# [Work task]
For the copy, please give all of the data again exactly and leave the pictures out.

# [Dataset extract]
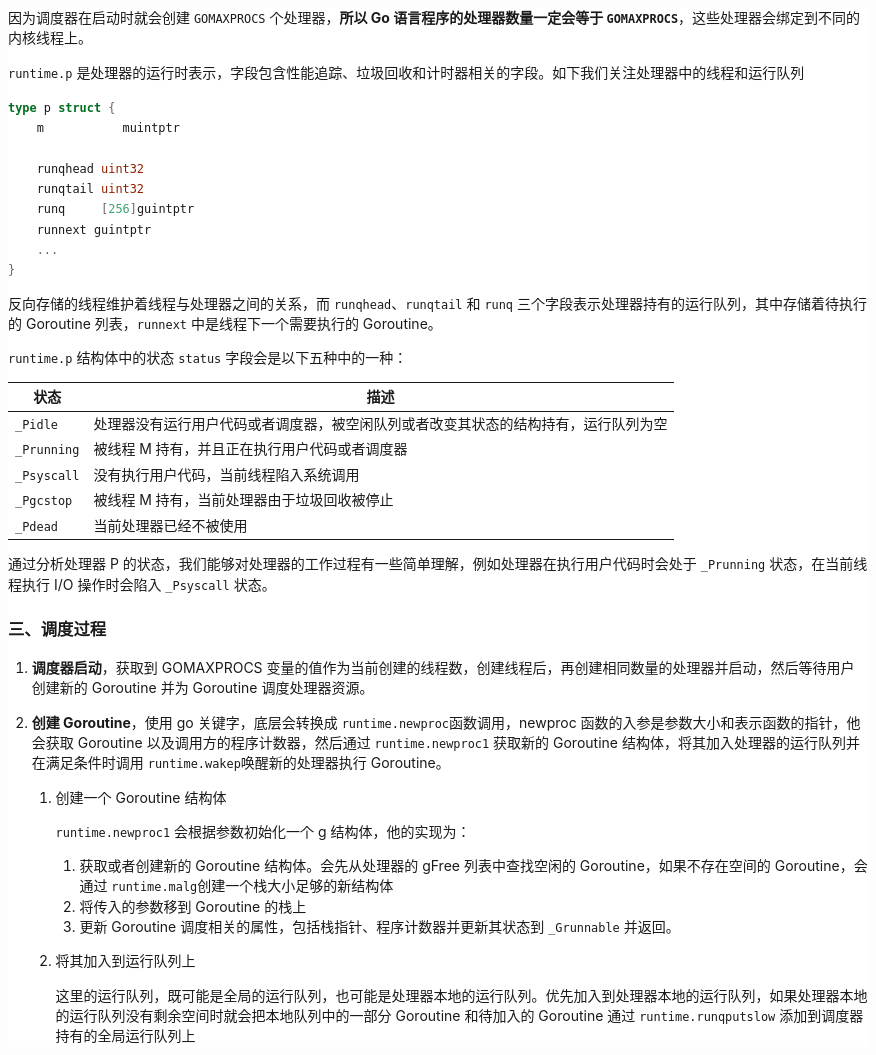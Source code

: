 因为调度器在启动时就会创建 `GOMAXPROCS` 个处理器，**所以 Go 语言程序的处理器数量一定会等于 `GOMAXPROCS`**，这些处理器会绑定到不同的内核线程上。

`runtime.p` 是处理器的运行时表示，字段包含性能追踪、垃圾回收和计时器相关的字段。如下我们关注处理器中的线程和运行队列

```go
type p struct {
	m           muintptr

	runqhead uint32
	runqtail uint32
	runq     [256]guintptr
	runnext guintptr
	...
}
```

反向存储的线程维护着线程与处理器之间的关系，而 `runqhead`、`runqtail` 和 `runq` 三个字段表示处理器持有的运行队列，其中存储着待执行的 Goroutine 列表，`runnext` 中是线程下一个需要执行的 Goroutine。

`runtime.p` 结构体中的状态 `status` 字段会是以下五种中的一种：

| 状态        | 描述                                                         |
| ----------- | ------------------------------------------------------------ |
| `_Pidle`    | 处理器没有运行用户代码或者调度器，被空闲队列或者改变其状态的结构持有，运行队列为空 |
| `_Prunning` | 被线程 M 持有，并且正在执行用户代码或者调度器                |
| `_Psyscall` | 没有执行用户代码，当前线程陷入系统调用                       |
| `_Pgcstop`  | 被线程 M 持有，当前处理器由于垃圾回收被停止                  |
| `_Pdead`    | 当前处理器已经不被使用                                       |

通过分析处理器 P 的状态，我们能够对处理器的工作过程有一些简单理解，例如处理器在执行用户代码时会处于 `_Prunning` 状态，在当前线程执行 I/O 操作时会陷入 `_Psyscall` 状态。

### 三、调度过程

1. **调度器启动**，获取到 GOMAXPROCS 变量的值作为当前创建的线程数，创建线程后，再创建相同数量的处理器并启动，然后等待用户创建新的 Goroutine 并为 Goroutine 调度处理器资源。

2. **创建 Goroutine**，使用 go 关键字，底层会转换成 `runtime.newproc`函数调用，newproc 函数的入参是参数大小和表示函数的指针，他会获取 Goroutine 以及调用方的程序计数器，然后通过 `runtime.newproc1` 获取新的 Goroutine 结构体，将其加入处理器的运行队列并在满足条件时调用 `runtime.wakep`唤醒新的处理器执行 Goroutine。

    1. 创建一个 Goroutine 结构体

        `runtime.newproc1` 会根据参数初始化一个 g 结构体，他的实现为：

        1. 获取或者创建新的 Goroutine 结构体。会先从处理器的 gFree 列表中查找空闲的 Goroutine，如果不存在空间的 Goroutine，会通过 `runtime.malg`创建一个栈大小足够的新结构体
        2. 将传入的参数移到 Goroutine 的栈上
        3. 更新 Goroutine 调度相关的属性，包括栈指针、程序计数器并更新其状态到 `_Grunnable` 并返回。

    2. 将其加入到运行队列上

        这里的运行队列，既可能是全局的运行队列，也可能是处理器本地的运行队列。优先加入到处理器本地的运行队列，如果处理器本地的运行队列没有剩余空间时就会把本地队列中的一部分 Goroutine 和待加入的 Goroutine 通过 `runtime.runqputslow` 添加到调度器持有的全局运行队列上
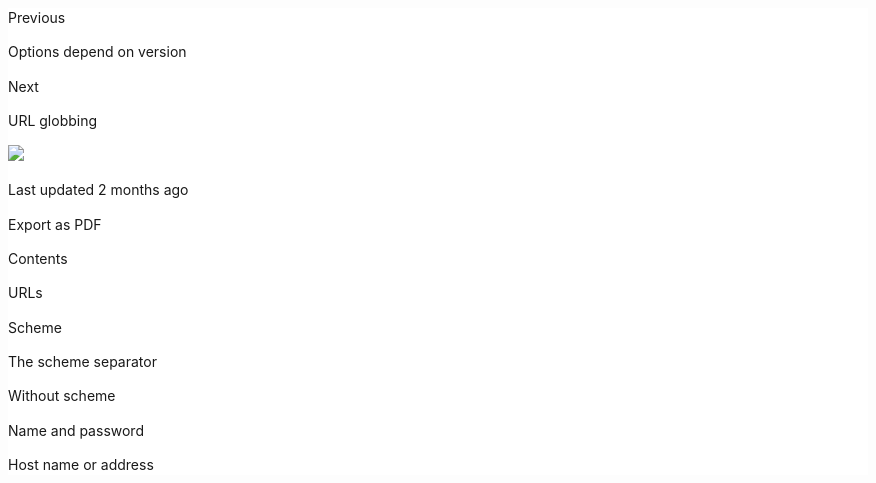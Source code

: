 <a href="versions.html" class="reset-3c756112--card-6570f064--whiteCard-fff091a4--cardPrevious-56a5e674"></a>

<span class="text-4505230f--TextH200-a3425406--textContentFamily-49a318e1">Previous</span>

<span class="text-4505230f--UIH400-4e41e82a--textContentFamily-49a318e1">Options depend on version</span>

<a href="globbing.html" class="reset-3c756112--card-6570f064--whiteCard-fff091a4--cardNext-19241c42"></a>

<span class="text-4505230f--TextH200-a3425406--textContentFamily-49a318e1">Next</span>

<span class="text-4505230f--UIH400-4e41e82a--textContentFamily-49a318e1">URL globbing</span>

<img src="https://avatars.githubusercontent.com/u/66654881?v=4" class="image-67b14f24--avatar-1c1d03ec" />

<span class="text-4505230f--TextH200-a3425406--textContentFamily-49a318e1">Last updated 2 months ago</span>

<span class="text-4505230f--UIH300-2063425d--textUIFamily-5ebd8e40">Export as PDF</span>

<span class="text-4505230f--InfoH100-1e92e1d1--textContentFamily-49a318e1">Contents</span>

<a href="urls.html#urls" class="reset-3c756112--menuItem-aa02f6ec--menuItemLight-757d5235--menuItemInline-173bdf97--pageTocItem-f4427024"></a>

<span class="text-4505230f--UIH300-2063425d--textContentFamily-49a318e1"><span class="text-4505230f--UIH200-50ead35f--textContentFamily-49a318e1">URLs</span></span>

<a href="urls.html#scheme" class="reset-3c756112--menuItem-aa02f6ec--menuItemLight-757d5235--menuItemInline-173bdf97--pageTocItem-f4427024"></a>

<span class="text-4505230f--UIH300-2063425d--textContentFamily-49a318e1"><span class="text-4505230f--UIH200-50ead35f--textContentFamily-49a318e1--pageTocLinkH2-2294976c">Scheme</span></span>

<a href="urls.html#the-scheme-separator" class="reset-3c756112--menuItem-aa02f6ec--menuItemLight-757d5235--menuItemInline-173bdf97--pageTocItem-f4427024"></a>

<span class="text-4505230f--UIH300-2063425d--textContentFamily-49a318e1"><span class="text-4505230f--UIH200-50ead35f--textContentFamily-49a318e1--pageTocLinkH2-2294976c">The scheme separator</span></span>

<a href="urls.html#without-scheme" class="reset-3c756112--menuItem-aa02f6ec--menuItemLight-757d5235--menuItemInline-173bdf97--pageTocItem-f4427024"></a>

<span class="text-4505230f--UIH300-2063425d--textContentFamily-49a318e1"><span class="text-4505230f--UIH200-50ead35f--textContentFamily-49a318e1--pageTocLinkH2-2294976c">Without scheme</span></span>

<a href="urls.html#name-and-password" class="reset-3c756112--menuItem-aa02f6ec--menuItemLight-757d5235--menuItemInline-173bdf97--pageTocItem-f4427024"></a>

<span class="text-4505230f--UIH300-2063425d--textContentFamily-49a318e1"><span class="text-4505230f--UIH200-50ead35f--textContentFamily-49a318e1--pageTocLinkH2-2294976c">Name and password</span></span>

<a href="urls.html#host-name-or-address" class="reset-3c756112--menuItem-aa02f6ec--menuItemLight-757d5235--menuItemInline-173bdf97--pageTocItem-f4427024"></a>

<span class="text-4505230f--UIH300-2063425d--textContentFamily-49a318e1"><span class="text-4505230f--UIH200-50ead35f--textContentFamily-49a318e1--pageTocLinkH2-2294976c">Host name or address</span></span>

# [Answer box]
Source code

: 因为调度器在启动时就会创建 `GOMAXPROCS` 个处理器，**所以 Go 语言程序的处理器数量一定会等于 `GOMAXPROCS`**，这些处理器会绑定到不同的内核线程上。

`runtime.p` 是处理器的运行时表示，字段包含性能追踪、垃圾回收和计时器相关的字段。如下我们关注处理器中的线程和运行队列

```go
type p struct {
	m           muintptr

	runqhead uint32
	runqtail uint32
	runq     [256]guintptr
	runnext guintptr
	...
}
```

反向存储的线程维护着线程与处理器之间的关系，而 `runqhead`、`runqtail` 和 `runq` 三个字段表示处理器持有的运行队列，其中存储着待执行的 Goroutine 列表，`runnext` 中是线程下一个需要执行的 Goroutine。

`runtime.p` 结构体中的状态 `status` 字段会是以下五种中的一种：

| 状态        | 描述                                                         |
| ----------- | ------------------------------------------------------------ |
| `_Pidle`    | 处理器没有运行用户代码或者调度器，被空闲队列或者改变其状态的结构持有，运行队列为空 |
| `_Prunning` | 被线程 M 持有，并且正在执行用户代码或者调度器                |
| `_Psyscall` | 没有执行用户代码，当前线程陷入系统调用                       |
| `_Pgcstop`  | 被线程 M 持有，当前处理器由于垃圾回收被停止                  |
| `_Pdead`    | 当前处理器已经不被使用                                       |

通过分析处理器 P 的状态，我们能够对处理器的工作过程有一些简单理解，例如处理器在执行用户代码时会处于 `_Prunning` 状态，在当前线程执行 I/O 操作时会陷入 `_Psyscall` 状态。

### 三、调度过程

1. **调度器启动**，获取到 GOMAXPROCS 变量的值作为当前创建的线程数，创建线程后，再创建相同数量的处理器并启动，然后等待用户创建新的 Goroutine 并为 Goroutine 调度处理器资源。

2. **创建 Goroutine**，使用 go 关键字，底层会转换成 `runtime.newproc`函数调用，newproc 函数的入参是参数大小和表示函数的指针，他会获取 Goroutine 以及调用方的程序计数器，然后通过 `runtime.newproc1` 获取新的 Goroutine 结构体，将其加入处理器的运行队列并在满足条件时调用 `runtime.wakep`唤醒新的处理器执行 Goroutine。

    1. 创建一个 Goroutine 结构体

        `runtime.newproc1` 会根据参数初始化一个 g 结构体，他的实现为：

        1. 获取或者创建新的 Goroutine 结构体。会先从处理器的 gFree 列表中查找空闲的 Goroutine，如果不存在空间的 Goroutine，会通过 `runtime.malg`创建一个栈大小足够的新结构体
        2. 将传入的参数移到 Goroutine 的栈上
        3. 更新 Goroutine 调度相关的属性，包括栈指针、程序计数器并更新其状态到 `_Grunnable` 并返回。

    2. 将其加入到运行队列上

        这里的运行队列，既可能是全局的运行队列，也可能是处理器本地的运行队列。优先加入到处理器本地的运行队列，如果处理器本地的运行队列没有剩余空间时就会把本地队列中的一部分 Goroutine 和待加入的 Goroutine 通过 `runtime.runqputslow` 添加到调度器持有的全局运行队列上
Source code

: <a href="versions.html" class="reset-3c756112--card-6570f064--whiteCard-fff091a4--cardPrevious-56a5e674"></a>

<span class="text-4505230f--TextH200-a3425406--textContentFamily-49a318e1">Previous</span>

<span class="text-4505230f--UIH400-4e41e82a--textContentFamily-49a318e1">Options depend on version</span>

<a href="globbing.html" class="reset-3c756112--card-6570f064--whiteCard-fff091a4--cardNext-19241c42"></a>

<span class="text-4505230f--TextH200-a3425406--textContentFamily-49a318e1">Next</span>

<span class="text-4505230f--UIH400-4e41e82a--textContentFamily-49a318e1">URL globbing</span>

<img src="https://avatars.githubusercontent.com/u/66654881?v=4" class="image-67b14f24--avatar-1c1d03ec" />

<span class="text-4505230f--TextH200-a3425406--textContentFamily-49a318e1">Last updated 2 months ago</span>

<span class="text-4505230f--UIH300-2063425d--textUIFamily-5ebd8e40">Export as PDF</span>

<span class="text-4505230f--InfoH100-1e92e1d1--textContentFamily-49a318e1">Contents</span>

<a href="urls.html#urls" class="reset-3c756112--menuItem-aa02f6ec--menuItemLight-757d5235--menuItemInline-173bdf97--pageTocItem-f4427024"></a>

<span class="text-4505230f--UIH300-2063425d--textContentFamily-49a318e1"><span class="text-4505230f--UIH200-50ead35f--textContentFamily-49a318e1">URLs</span></span>

<a href="urls.html#scheme" class="reset-3c756112--menuItem-aa02f6ec--menuItemLight-757d5235--menuItemInline-173bdf97--pageTocItem-f4427024"></a>

<span class="text-4505230f--UIH300-2063425d--textContentFamily-49a318e1"><span class="text-4505230f--UIH200-50ead35f--textContentFamily-49a318e1--pageTocLinkH2-2294976c">Scheme</span></span>

<a href="urls.html#the-scheme-separator" class="reset-3c756112--menuItem-aa02f6ec--menuItemLight-757d5235--menuItemInline-173bdf97--pageTocItem-f4427024"></a>

<span class="text-4505230f--UIH300-2063425d--textContentFamily-49a318e1"><span class="text-4505230f--UIH200-50ead35f--textContentFamily-49a318e1--pageTocLinkH2-2294976c">The scheme separator</span></span>

<a href="urls.html#without-scheme" class="reset-3c756112--menuItem-aa02f6ec--menuItemLight-757d5235--menuItemInline-173bdf97--pageTocItem-f4427024"></a>

<span class="text-4505230f--UIH300-2063425d--textContentFamily-49a318e1"><span class="text-4505230f--UIH200-50ead35f--textContentFamily-49a318e1--pageTocLinkH2-2294976c">Without scheme</span></span>

<a href="urls.html#name-and-password" class="reset-3c756112--menuItem-aa02f6ec--menuItemLight-757d5235--menuItemInline-173bdf97--pageTocItem-f4427024"></a>

<span class="text-4505230f--UIH300-2063425d--textContentFamily-49a318e1"><span class="text-4505230f--UIH200-50ead35f--textContentFamily-49a318e1--pageTocLinkH2-2294976c">Name and password</span></span>

<a href="urls.html#host-name-or-address" class="reset-3c756112--menuItem-aa02f6ec--menuItemLight-757d5235--menuItemInline-173bdf97--pageTocItem-f4427024"></a>

<span class="text-4505230f--UIH300-2063425d--textContentFamily-49a318e1"><span class="text-4505230f--UIH200-50ead35f--textContentFamily-49a318e1--pageTocLinkH2-2294976c">Host name or address</span></span>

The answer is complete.